> _TASK ITEM_: Your reply should reproduce each line below exactly and carry none of the pictures.

Entries taken from a collection

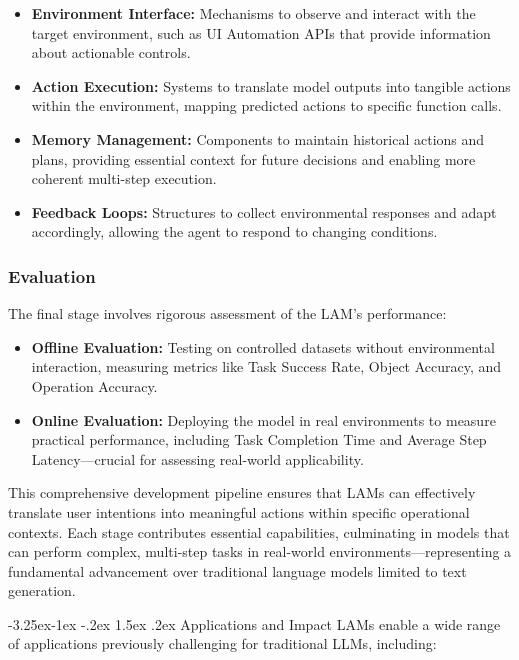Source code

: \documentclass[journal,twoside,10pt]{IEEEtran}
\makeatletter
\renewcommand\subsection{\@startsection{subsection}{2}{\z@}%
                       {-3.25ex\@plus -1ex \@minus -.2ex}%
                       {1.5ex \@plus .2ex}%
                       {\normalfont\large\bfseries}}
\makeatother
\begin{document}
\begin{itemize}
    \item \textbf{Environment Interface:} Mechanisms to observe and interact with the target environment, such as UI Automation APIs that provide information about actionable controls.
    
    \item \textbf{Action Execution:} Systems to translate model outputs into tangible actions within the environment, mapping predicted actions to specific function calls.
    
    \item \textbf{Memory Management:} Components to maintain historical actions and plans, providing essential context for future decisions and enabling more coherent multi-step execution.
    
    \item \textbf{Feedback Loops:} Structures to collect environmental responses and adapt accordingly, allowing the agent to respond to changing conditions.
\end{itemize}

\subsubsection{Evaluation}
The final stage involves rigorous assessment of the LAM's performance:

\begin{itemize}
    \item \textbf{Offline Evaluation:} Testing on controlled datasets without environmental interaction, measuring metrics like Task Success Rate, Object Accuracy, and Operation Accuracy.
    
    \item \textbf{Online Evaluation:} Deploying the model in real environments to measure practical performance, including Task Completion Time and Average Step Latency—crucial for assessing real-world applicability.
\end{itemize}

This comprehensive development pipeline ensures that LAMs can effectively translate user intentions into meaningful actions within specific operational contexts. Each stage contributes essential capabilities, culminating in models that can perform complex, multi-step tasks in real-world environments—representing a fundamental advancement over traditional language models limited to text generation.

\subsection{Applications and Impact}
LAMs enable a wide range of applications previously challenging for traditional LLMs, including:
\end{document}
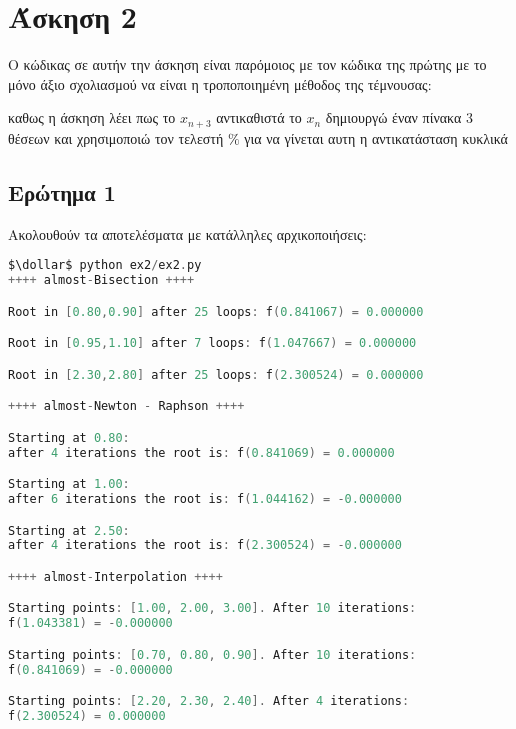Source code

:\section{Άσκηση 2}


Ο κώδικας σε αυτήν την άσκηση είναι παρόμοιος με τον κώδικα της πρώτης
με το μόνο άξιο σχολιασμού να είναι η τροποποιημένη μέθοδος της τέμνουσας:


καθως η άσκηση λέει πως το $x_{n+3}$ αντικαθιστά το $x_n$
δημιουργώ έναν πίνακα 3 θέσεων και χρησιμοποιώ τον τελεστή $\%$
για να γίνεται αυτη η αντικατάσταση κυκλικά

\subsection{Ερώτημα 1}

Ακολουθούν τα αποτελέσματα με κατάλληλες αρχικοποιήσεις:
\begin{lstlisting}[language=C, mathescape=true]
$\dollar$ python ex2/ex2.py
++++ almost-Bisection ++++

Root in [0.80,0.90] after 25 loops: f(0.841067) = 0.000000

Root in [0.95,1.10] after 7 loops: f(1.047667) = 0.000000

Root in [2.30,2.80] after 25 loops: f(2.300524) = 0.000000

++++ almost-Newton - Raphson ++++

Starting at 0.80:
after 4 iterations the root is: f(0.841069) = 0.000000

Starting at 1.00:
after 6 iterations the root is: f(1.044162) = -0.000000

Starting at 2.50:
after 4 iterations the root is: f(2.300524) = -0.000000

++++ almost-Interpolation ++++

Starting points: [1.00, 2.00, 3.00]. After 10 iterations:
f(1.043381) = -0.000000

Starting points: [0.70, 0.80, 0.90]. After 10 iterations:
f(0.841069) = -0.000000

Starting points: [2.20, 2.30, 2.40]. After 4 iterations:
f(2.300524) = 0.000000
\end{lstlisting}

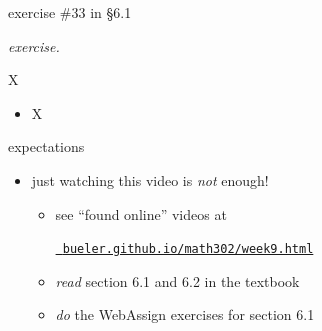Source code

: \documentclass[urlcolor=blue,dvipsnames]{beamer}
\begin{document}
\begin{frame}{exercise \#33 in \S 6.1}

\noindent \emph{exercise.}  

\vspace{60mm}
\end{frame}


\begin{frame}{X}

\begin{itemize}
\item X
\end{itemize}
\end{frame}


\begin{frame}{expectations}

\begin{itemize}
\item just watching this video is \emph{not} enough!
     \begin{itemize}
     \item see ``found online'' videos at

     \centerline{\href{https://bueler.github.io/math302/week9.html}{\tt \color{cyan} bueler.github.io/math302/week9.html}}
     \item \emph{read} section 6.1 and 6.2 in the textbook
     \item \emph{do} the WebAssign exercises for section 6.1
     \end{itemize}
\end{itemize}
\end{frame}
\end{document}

> _COMPLETED EXERCISE_:
Source code

: \documentclass[journal,twoside,10pt]{IEEEtran}
\makeatletter
\renewcommand\subsection{\@startsection{subsection}{2}{\z@}%
                       {-3.25ex\@plus -1ex \@minus -.2ex}%
                       {1.5ex \@plus .2ex}%
                       {\normalfont\large\bfseries}}
\makeatother
\begin{document}
\begin{itemize}
    \item \textbf{Environment Interface:} Mechanisms to observe and interact with the target environment, such as UI Automation APIs that provide information about actionable controls.
    
    \item \textbf{Action Execution:} Systems to translate model outputs into tangible actions within the environment, mapping predicted actions to specific function calls.
    
    \item \textbf{Memory Management:} Components to maintain historical actions and plans, providing essential context for future decisions and enabling more coherent multi-step execution.
    
    \item \textbf{Feedback Loops:} Structures to collect environmental responses and adapt accordingly, allowing the agent to respond to changing conditions.
\end{itemize}

\subsubsection{Evaluation}
The final stage involves rigorous assessment of the LAM's performance:

\begin{itemize}
    \item \textbf{Offline Evaluation:} Testing on controlled datasets without environmental interaction, measuring metrics like Task Success Rate, Object Accuracy, and Operation Accuracy.
    
    \item \textbf{Online Evaluation:} Deploying the model in real environments to measure practical performance, including Task Completion Time and Average Step Latency—crucial for assessing real-world applicability.
\end{itemize}

This comprehensive development pipeline ensures that LAMs can effectively translate user intentions into meaningful actions within specific operational contexts. Each stage contributes essential capabilities, culminating in models that can perform complex, multi-step tasks in real-world environments—representing a fundamental advancement over traditional language models limited to text generation.

\subsection{Applications and Impact}
LAMs enable a wide range of applications previously challenging for traditional LLMs, including:
\end{document}
Source code

:\section{Άσκηση 2}


Ο κώδικας σε αυτήν την άσκηση είναι παρόμοιος με τον κώδικα της πρώτης
με το μόνο άξιο σχολιασμού να είναι η τροποποιημένη μέθοδος της τέμνουσας:


καθως η άσκηση λέει πως το $x_{n+3}$ αντικαθιστά το $x_n$
δημιουργώ έναν πίνακα 3 θέσεων και χρησιμοποιώ τον τελεστή $\%$
για να γίνεται αυτη η αντικατάσταση κυκλικά

\subsection{Ερώτημα 1}

Ακολουθούν τα αποτελέσματα με κατάλληλες αρχικοποιήσεις:
\begin{lstlisting}[language=C, mathescape=true]
$\dollar$ python ex2/ex2.py
++++ almost-Bisection ++++

Root in [0.80,0.90] after 25 loops: f(0.841067) = 0.000000

Root in [0.95,1.10] after 7 loops: f(1.047667) = 0.000000

Root in [2.30,2.80] after 25 loops: f(2.300524) = 0.000000

++++ almost-Newton - Raphson ++++

Starting at 0.80:
after 4 iterations the root is: f(0.841069) = 0.000000

Starting at 1.00:
after 6 iterations the root is: f(1.044162) = -0.000000

Starting at 2.50:
after 4 iterations the root is: f(2.300524) = -0.000000

++++ almost-Interpolation ++++

Starting points: [1.00, 2.00, 3.00]. After 10 iterations:
f(1.043381) = -0.000000

Starting points: [0.70, 0.80, 0.90]. After 10 iterations:
f(0.841069) = -0.000000

Starting points: [2.20, 2.30, 2.40]. After 4 iterations:
f(2.300524) = 0.000000
\end{lstlisting}

Source code

: \documentclass[urlcolor=blue,dvipsnames]{beamer}
\begin{document}
\begin{frame}{exercise \#33 in \S 6.1}

\noindent \emph{exercise.}  

\vspace{60mm}
\end{frame}


\begin{frame}{X}

\begin{itemize}
\item X
\end{itemize}
\end{frame}


\begin{frame}{expectations}

\begin{itemize}
\item just watching this video is \emph{not} enough!
     \begin{itemize}
     \item see ``found online'' videos at

     \centerline{\href{https://bueler.github.io/math302/week9.html}{\tt \color{cyan} bueler.github.io/math302/week9.html}}
     \item \emph{read} section 6.1 and 6.2 in the textbook
     \item \emph{do} the WebAssign exercises for section 6.1
     \end{itemize}
\end{itemize}
\end{frame}
\end{document}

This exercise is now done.